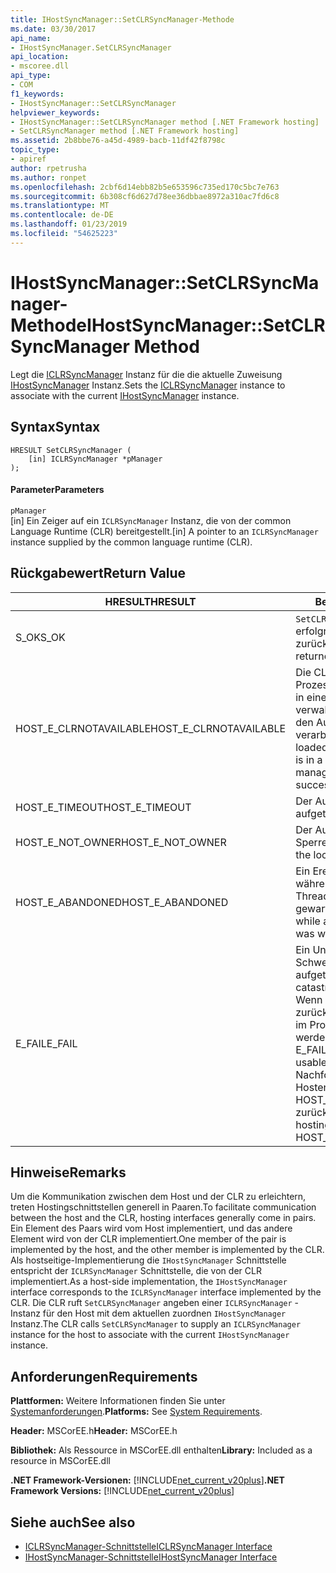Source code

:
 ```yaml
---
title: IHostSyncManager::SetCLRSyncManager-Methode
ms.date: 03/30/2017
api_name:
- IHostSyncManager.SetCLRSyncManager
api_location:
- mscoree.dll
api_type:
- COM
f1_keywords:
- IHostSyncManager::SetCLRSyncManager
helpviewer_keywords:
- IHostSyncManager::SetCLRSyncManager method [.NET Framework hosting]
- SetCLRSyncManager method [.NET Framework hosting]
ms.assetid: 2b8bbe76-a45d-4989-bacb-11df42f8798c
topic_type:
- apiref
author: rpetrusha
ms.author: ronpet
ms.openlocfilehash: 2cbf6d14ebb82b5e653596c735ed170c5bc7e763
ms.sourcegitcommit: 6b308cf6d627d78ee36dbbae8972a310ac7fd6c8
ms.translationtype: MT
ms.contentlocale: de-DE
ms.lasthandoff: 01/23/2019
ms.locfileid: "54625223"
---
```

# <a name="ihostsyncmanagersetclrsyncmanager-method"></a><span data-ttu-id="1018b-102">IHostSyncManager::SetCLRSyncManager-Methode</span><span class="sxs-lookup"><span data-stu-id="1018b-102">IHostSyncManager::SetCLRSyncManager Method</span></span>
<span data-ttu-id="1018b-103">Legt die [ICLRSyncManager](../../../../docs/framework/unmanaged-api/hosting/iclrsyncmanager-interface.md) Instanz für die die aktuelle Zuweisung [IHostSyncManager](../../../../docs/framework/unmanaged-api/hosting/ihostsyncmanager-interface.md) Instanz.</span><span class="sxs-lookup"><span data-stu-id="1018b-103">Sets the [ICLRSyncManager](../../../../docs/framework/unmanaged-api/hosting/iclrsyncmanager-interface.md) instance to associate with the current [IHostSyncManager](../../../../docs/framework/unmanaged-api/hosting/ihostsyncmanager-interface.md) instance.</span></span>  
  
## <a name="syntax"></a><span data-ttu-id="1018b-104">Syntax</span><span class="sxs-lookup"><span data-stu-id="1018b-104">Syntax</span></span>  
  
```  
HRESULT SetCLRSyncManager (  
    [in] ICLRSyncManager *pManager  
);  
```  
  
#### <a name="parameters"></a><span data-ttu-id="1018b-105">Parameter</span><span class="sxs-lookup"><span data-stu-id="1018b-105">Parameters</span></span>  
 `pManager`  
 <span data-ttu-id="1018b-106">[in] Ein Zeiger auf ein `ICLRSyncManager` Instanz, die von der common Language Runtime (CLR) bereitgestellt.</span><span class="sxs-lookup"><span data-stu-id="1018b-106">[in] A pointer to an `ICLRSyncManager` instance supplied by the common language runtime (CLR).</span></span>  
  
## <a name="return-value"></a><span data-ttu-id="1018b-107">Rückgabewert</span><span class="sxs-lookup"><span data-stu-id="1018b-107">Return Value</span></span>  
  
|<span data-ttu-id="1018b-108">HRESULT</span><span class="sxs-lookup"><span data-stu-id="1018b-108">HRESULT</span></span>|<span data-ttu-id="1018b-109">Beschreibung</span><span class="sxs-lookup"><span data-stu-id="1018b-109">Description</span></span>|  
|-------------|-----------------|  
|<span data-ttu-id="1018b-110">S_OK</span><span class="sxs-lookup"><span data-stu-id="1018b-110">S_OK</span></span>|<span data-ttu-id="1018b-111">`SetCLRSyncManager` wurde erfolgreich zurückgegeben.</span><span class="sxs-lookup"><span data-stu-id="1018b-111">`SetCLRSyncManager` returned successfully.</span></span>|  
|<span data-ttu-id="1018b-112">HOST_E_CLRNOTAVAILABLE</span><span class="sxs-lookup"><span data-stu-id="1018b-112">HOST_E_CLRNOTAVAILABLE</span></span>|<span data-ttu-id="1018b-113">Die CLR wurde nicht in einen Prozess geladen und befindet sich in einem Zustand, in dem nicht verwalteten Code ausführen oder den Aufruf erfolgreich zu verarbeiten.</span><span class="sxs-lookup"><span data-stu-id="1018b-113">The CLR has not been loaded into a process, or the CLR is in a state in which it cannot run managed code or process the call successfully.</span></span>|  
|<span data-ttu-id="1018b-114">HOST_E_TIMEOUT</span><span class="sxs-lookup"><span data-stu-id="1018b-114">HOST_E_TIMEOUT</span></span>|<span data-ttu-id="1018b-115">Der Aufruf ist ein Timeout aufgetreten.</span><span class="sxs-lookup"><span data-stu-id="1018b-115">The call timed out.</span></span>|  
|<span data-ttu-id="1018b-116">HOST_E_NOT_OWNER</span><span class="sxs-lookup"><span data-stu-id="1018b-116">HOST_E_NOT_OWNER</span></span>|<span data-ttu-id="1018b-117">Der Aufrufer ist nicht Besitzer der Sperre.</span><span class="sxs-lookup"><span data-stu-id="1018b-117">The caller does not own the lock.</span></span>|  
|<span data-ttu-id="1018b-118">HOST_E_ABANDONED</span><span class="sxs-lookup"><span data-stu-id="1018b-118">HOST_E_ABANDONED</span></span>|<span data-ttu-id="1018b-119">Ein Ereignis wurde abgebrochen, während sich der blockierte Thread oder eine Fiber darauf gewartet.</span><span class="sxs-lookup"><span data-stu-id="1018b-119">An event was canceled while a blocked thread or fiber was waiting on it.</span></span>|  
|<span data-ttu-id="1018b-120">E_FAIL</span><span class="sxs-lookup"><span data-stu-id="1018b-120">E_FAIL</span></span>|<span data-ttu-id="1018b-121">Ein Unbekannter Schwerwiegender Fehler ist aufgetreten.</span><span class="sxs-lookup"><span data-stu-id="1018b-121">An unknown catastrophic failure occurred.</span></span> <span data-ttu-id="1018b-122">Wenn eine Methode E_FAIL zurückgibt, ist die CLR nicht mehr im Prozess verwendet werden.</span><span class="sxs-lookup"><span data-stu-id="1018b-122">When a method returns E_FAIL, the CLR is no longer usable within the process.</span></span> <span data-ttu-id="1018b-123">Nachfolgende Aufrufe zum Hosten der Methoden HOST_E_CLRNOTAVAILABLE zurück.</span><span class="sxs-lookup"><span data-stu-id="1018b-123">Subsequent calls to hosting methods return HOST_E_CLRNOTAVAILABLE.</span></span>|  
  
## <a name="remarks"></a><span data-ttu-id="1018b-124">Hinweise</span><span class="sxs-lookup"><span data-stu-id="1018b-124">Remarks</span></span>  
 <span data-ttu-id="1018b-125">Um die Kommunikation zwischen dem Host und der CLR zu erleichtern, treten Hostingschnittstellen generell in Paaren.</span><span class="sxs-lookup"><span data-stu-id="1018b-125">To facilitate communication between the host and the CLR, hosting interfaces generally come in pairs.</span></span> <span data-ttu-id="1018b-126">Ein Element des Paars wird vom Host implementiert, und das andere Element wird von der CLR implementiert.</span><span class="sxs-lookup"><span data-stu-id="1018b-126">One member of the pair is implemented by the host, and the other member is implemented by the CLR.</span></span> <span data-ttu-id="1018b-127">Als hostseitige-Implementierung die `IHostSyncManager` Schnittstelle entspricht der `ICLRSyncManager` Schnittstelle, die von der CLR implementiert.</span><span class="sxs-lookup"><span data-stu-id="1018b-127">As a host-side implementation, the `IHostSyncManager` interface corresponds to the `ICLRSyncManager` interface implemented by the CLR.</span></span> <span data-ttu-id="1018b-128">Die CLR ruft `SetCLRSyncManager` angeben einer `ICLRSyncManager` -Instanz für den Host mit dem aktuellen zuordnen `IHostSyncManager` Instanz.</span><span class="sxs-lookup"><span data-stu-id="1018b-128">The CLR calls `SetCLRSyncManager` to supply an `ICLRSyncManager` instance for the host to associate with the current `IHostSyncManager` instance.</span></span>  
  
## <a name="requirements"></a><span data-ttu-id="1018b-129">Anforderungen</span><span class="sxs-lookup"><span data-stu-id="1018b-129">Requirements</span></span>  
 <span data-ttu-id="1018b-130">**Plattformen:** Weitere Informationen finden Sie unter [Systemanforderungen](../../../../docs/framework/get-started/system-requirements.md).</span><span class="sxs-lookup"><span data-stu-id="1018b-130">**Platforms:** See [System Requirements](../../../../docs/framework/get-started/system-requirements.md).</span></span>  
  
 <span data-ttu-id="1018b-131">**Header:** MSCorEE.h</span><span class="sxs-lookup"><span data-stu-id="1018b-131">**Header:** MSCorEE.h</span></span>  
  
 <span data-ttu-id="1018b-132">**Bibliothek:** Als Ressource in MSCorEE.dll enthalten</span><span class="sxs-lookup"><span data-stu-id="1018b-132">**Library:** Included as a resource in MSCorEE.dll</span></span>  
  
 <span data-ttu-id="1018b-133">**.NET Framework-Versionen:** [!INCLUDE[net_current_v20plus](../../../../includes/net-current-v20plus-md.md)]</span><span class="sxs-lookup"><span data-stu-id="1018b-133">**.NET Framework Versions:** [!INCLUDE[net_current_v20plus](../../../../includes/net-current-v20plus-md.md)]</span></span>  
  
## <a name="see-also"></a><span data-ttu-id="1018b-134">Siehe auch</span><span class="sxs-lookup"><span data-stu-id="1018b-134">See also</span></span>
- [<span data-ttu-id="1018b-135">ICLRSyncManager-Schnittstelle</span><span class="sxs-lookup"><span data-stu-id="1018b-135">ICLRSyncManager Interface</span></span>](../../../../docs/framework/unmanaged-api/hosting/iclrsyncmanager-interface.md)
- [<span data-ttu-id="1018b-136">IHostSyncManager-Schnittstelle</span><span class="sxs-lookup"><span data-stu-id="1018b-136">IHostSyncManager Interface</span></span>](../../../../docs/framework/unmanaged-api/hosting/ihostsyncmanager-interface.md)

+===+

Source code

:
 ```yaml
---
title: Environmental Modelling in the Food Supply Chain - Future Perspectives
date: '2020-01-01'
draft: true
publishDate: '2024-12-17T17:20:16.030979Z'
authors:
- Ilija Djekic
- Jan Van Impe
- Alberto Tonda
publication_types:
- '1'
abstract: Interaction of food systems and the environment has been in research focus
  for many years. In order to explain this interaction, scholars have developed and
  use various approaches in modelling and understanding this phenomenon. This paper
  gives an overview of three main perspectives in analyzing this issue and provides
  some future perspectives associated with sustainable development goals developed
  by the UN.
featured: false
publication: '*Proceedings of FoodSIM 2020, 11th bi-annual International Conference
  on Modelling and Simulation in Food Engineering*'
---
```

+===+

Task requirements:
Using the listing, collect all lines in which the string "developed" is found.

Completed exercise:
  for many years. In order to explain this interaction, scholars have developed and
  some future perspectives associated with sustainable development goals developed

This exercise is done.